> **TO DO**: Go over the records and count each line that has the string "with". Give the number and nothing else.

> **AVAILABLE DATA**:
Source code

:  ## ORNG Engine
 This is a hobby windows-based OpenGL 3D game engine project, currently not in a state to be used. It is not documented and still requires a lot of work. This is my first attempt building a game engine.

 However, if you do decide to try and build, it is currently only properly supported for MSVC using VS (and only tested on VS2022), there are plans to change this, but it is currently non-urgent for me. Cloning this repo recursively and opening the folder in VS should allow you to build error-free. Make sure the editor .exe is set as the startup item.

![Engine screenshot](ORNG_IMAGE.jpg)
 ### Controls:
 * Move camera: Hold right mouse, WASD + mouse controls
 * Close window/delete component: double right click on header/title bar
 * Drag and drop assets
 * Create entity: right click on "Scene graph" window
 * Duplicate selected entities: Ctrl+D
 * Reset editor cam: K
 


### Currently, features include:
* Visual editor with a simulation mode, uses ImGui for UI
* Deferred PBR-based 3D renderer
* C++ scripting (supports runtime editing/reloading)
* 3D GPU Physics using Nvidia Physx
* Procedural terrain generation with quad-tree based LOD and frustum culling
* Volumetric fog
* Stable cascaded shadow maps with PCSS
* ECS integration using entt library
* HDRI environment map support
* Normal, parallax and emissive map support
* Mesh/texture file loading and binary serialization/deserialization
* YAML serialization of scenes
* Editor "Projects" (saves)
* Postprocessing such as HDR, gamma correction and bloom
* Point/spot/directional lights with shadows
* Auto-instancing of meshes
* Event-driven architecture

> **RESULT OF THE TASK**: 4